┌─ INPUT DATA
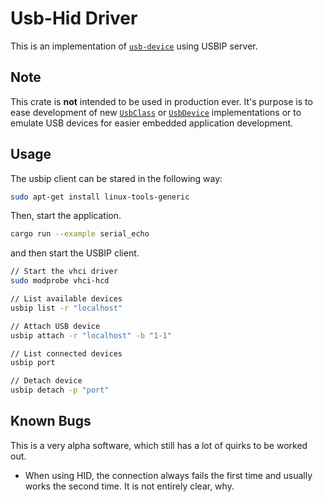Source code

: [1]: https://docs.rs/usb-device/0.2.7/usb_device/
[2]: https://docs.rs/usb-device/0.2.7/usb_device/device/struct.UsbDevice.html
[3]: https://docs.rs/usb-device/0.2.7/usb_device/class/trait.UsbClass.html

# Usb-Hid Driver

This is an implementation of [`usb-device`][1] using USBIP server.

## Note

This crate is **not** intended to be used in production ever.
It's purpose is to ease development of new [`UsbClass`][3] or [`UsbDevice`][2] implementations or to emulate USB devices for easier embedded application development.

## Usage

The usbip client can be stared in the following way:

```bash
sudo apt-get install linux-tools-generic
```

Then, start the application.

```bash
cargo run --example serial_echo
```

and then start the USBIP client.

```bash
// Start the vhci driver
sudo modprobe vhci-hcd

// List available devices
usbip list -r "localhost" 

// Attach USB device
usbip attach -r "localhost" -b "1-1"

// List connected devices
usbip port

// Detach device
usbip detach -p "port"
```

## Known Bugs

This is a very alpha software, which still has a lot of quirks to be worked out.

- When using HID, the connection always fails the first time and usually works the second time. It is not entirely clear, why.
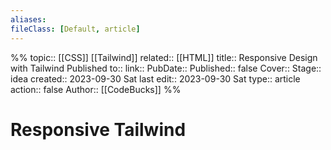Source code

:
 ```yaml
---
aliases:
fileClass: [Default, article]
---
```

%%
topic:: [[CSS]] [[Tailwind]]
related:: [[HTML]]
title:: Responsive Design with Tailwind
Published to::
link:: 
PubDate:: 
Published:: false
Cover:: 
Stage:: idea
created:: 2023-09-30 Sat 
last edit:: 2023-09-30 Sat 
type:: article
action:: false
Author:: [[CodeBucks]]
%%
# Responsive  Tailwind


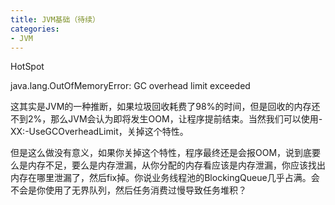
 ```yaml
---
title: JVM基础（待续）
categories:
- JVM
---
```

HotSpot


java.lang.OutOfMemoryError: GC overhead limit exceeded

这其实是JVM的一种推断，如果垃圾回收耗费了98%的时间，但是回收的内存还不到2%，那么JVM会认为即将发生OOM，让程序提前结束。当然我们可以使用-XX:-UseGCOverheadLimit，关掉这个特性。

但是这么做没有意义，如果你关掉这个特性，程序最终还是会报OOM，说到底要么是内存不足，要么是内存泄漏，从你分配的内存看应该是内存泄漏，你应该找出内存在哪里泄漏了，然后fix掉。你说业务线程池的BlockingQueue几乎占满。会不会是你使用了无界队列，然后任务消费过慢导致任务堆积？
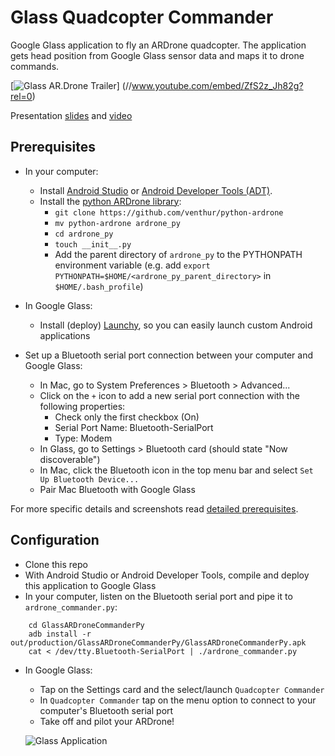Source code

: Glass Quadcopter Commander
==========================

Google Glass application to fly an ARDrone quadcopter. 
The application gets head position from Google Glass sensor data and maps it to drone commands.

[![Glass AR.Drone Trailer](http://jose-troche.github.io/GlassARDroneCommanderPy/img/TrailerThumbnailPlay.png)]
(//www.youtube.com/embed/ZfS2z_Jh82g?rel=0)

Presentation [slides](//www.slideshare.net/slideshow/embed_code/26252508) and [video](//www.youtube.com/embed/kPqzPWC3b5A?rel=0)

## Prerequisites
* In your computer:
    * Install [Android Studio](http://developer.android.com/sdk/installing/studio.html) or
      [Android Developer Tools (ADT)](http://developer.android.com/sdk/installing/bundle.html).
    * Install the [python ARDrone library](https://github.com/venthur/python-ardrone):
      * `git clone https://github.com/venthur/python-ardrone`
      * `mv python-ardrone ardrone_py`
      * `cd ardrone_py`
      * `touch __init__.py`
      * Add the parent directory of `ardrone_py` to the PYTHONPATH environment variable 
        (e.g. add `export PYTHONPATH=$HOME/<ardrone_py_parent_directory>` in `$HOME/.bash_profile`)

* In Google Glass:
    * Install (deploy) [Launchy](https://github.com/kaze0/launchy), so you can easily launch
      custom Android applications

* Set up a Bluetooth serial port connection between your computer and Google Glass:
   * In Mac, go to System Preferences > Bluetooth > Advanced... 
   * Click on the `+` icon to add a new serial port connection with the following properties:
      * Check only the first checkbox (On)
      * Serial Port Name: Bluetooth-SerialPort
      * Type: Modem
   * In Glass, go to Settings > Bluetooth card (should state "Now discoverable")
   * In Mac, click the Bluetooth icon in the top menu bar and select `Set Up Bluetooth Device...`
   * Pair Mac Bluetooth with Google Glass

For more specific details and screenshots read [detailed prerequisites](prerequisites.md).

## Configuration
* Clone this repo
* With Android Studio or Android Developer Tools, compile and deploy this application to
Google Glass
* In your computer, listen on the Bluetooth serial port and pipe it to `ardrone_commander.py`:

```
    cd GlassARDroneCommanderPy
    adb install -r out/production/GlassARDroneCommanderPy/GlassARDroneCommanderPy.apk
    cat < /dev/tty.Bluetooth-SerialPort | ./ardrone_commander.py
```
* In Google Glass:
    * Tap on the Settings card and the select/launch `Quadcopter Commander`
    * In `Quadcopter Commander` tap on the menu option to connect to your computer's Bluetooth serial port
    * Take off and pilot your ARDrone!

    ![Glass Application](http://jose-troche.github.io/GlassARDroneCommanderPy/img/GlassApp.png)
└─
ASSIGNED TASK: Make a copy of each line in the records that has the word "installing".

SOLUTION FOR THIS PROBLEM:
    * Install [Android Studio](http://developer.android.com/sdk/installing/studio.html) or
      [Android Developer Tools (ADT)](http://developer.android.com/sdk/installing/bundle.html).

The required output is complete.